Tsikhanouskaya tells Global Insider she’s annoyed that Belarus’ most famous personalities (think tennis stars Victoria Azarenka and Aryna Sabalenka) won’t risk more to support her: “They could be more vocal.” And she says she’s willing to stay in Vladimir Putin’s Eurasian Economic Union — “We don’t want to spoil the trade relationship with Russia and its people” — if that’s the price for delivering her people freedom of speech and rule of law.
Her biggest asks: more coordinated sanctions, and for the EU not to bite at “[Lukashenko] weaponizing migration” when he dumped unsuspected Middle Eastern migrants at Baltic borders: “it is a human trafficking system.”
AFRICA CORNER
ESCALATION IN ETHIOPIA — REBELS TAKE THREE CITIES: The violence in Ethiopia is intensifying drastically. The Tigray People's Liberation Front is now headed towards the capital Addis Ababa, and the Ethiopian government has declared a state of emergency, urging citizens to take up arms to defeat the rebel forces. The TPLF has captured the cities of Dessie, Kombolcha and Burk in recent days, and it’s now making a push toward the capital Addis Ababa. Per Gzero Media: “Another armed group at odds with the government, the Oromo Liberation Army, also said it had captured a key city on the same highway to the capital.”
U.N. MEETS ON SUDAN COUP: The United Nations Human Rights Council will hold an emergency session on Sudan on Friday at the request of Britain and other countries following last week's military coup.
SHOULD WE BE DEBATING CHRISTINE LAGARDE’S DESIGNER WARDROBE? John O’Donnell, chief correspondent at Reuters, says ‘yes.’ In a LinkedIn post, he wrote: “Over the weekend, Germany's Bild newspaper shone a spotlight on the boss of the European Central Bank (ECB), and her penchant for luxury, designer clothes. This was long known among her entourage but less noticed by the public.
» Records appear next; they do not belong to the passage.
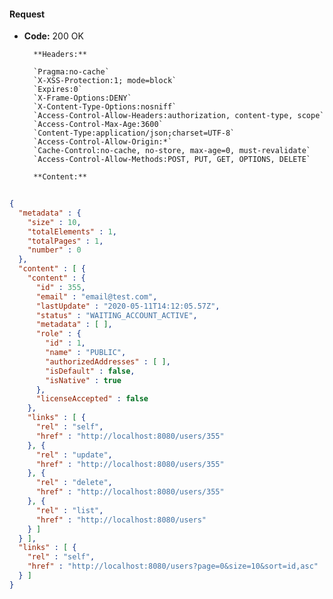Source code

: #### Request

* **Code:** 200 OK

        **Headers:**

        `Pragma:no-cache`
        `X-XSS-Protection:1; mode=block`
        `Expires:0`
        `X-Frame-Options:DENY`
        `X-Content-Type-Options:nosniff`
        `Access-Control-Allow-Headers:authorization, content-type, scope`
        `Access-Control-Max-Age:3600`
        `Content-Type:application/json;charset=UTF-8`
        `Access-Control-Allow-Origin:*`
        `Cache-Control:no-cache, no-store, max-age=0, must-revalidate`
        `Access-Control-Allow-Methods:POST, PUT, GET, OPTIONS, DELETE`

        **Content:**

```json
    
{
  "metadata" : {
    "size" : 10,
    "totalElements" : 1,
    "totalPages" : 1,
    "number" : 0
  },
  "content" : [ {
    "content" : {
      "id" : 355,
      "email" : "email@test.com",
      "lastUpdate" : "2020-05-11T14:12:05.57Z",
      "status" : "WAITING_ACCOUNT_ACTIVE",
      "metadata" : [ ],
      "role" : {
        "id" : 1,
        "name" : "PUBLIC",
        "authorizedAddresses" : [ ],
        "isDefault" : false,
        "isNative" : true
      },
      "licenseAccepted" : false
    },
    "links" : [ {
      "rel" : "self",
      "href" : "http://localhost:8080/users/355"
    }, {
      "rel" : "update",
      "href" : "http://localhost:8080/users/355"
    }, {
      "rel" : "delete",
      "href" : "http://localhost:8080/users/355"
    }, {
      "rel" : "list",
      "href" : "http://localhost:8080/users"
    } ]
  } ],
  "links" : [ {
    "rel" : "self",
    "href" : "http://localhost:8080/users?page=0&size=10&sort=id,asc"
  } ]
}
```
The article portrays her as aloof and far removed from the bitter reality facing the poor, as prices rocket.” The paper branded Lagarde as “Madam Inflation” — a reference to the bank’s money printing policies and Europe’s rising inflation rate — and blamed her for the effect on savers and retirees.
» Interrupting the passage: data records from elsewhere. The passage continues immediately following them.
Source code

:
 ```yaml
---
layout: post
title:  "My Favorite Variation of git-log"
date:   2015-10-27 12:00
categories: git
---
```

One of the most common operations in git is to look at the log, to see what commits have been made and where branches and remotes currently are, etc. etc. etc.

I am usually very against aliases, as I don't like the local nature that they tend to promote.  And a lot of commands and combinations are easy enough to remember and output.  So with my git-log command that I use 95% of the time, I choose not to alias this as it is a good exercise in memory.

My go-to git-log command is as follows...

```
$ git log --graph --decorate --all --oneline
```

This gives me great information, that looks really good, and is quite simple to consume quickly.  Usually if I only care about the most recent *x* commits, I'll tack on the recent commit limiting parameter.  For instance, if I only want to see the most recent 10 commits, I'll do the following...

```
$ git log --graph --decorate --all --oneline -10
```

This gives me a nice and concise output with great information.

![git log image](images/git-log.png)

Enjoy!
Many reacted to O’Donnell on LinkedIn (in a post since deleted) saying his comments were thinly veiled sexism, including by pointing out that most bankers wear expensive clothes. While Lagarde has been debated as a style icon since at least 2013, O’Donnell was defiant: “Angela Merkel's plain blazers would be a better look as a public servant,” he said, noting that the ECB was targeted by rioters less than a decade ago when they perceived the bank as out-of-touch with ordinary Europeans.
REPUBLICAN RAISE CONCERNS OVER BIDEN’S AMBASSADOR NOMINEE TO BERLIN: A group of senators, led by Ted Cruz and Marco Rubio, said they had “serious questions, both substantively and ethically,” about the nomination of Amy Gutmann as ambassador to Germany. “We are deeply concerned that our allies will view Dr. Gutmann’s nomination as a quid pro quo. It appears that President Biden could be rewarding a friend who previously provided him with more than $900,000 for what seems to have been a no-show job as the Benjamin Franklin Presidential Practice Professor at the University of Pennsylvania.” Full letter text here. The White House, UPenn and Gutmann adamantly deny these rumors.
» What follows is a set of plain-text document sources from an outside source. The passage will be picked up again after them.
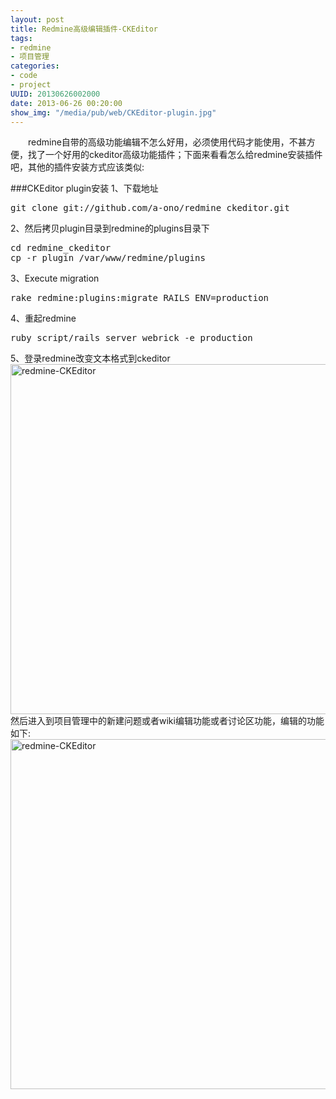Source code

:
 ```yaml
---
layout: post
title: Redmine高级编辑插件-CKEditor
tags: 
- redmine
- 项目管理
categories:
- code
- project
UUID: 20130626002000
date: 2013-06-26 00:20:00
show_img: "/media/pub/web/CKEditor-plugin.jpg"
---
```


 　　redmine自带的高级功能编辑不怎么好用，必须使用代码才能使用，不甚方便，找了一个好用的ckeditor高级功能插件；下面来看看怎么给redmine安装插件吧，其他的插件安装方式应该类似:

###CKEditor plugin安装
1、下载地址
<pre id="bash">
git clone git://github.com/a-ono/redmine_ckeditor.git
</pre>

2、然后拷贝plugin目录到redmine的plugins目录下
<pre id="bash">
cd redmine_ckeditor
cp -r plugin /var/www/redmine/plugins
</pre>

3、Execute migration
<pre id="bash">
rake redmine:plugins:migrate RAILS_ENV=production
</pre>

4、重起redmine
<pre id="bash">
ruby script/rails server webrick -e production
</pre>

5、登录redmine改变文本格式到ckeditor
<a href="{{site.url}}/media/pub/web/redmine-CKEditor.jpg" alt="redmine-CKEditor" rel="prettyPhoto[20130429001236]">
  <img src="http://demi-panda.com/media/pub/web/redmine-CKEditor.jpg" width="560px"  alt="redmine-CKEditor" />
</a>
然后进入到项目管理中的新建问题或者wiki编辑功能或者讨论区功能，编辑的功能如下:<br>
<a href="{{site.url}}/media/pub/web/CKEditor-plugin.jpg" alt="redmine-CKEditor" rel="prettyPhoto[{{page.UUID}}]">
  <img src="http://demi-panda.com/media/pub/web/CKEditor-plugin.jpg" width="560px"  alt="redmine-CKEditor" />
</a>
Reality check: While Global Insider cannot speak to the substance of the allegations, your author knows a thing or two about Berlin elites. After enduring the abrasive Trump appointee Ric Grenell, most of those elites would be happy to accept just about anyone for the chance to sip on champagne with that ambassador, free from the risk of insult.
ONE FUN THING
SWISS POLICE USE CONCRETE TO BLOCK ACCESS TO COVID SCEPTIC RESTAURANT: I guess it wasn’t fun if you were the arrested and gun-wielding restaurant owner.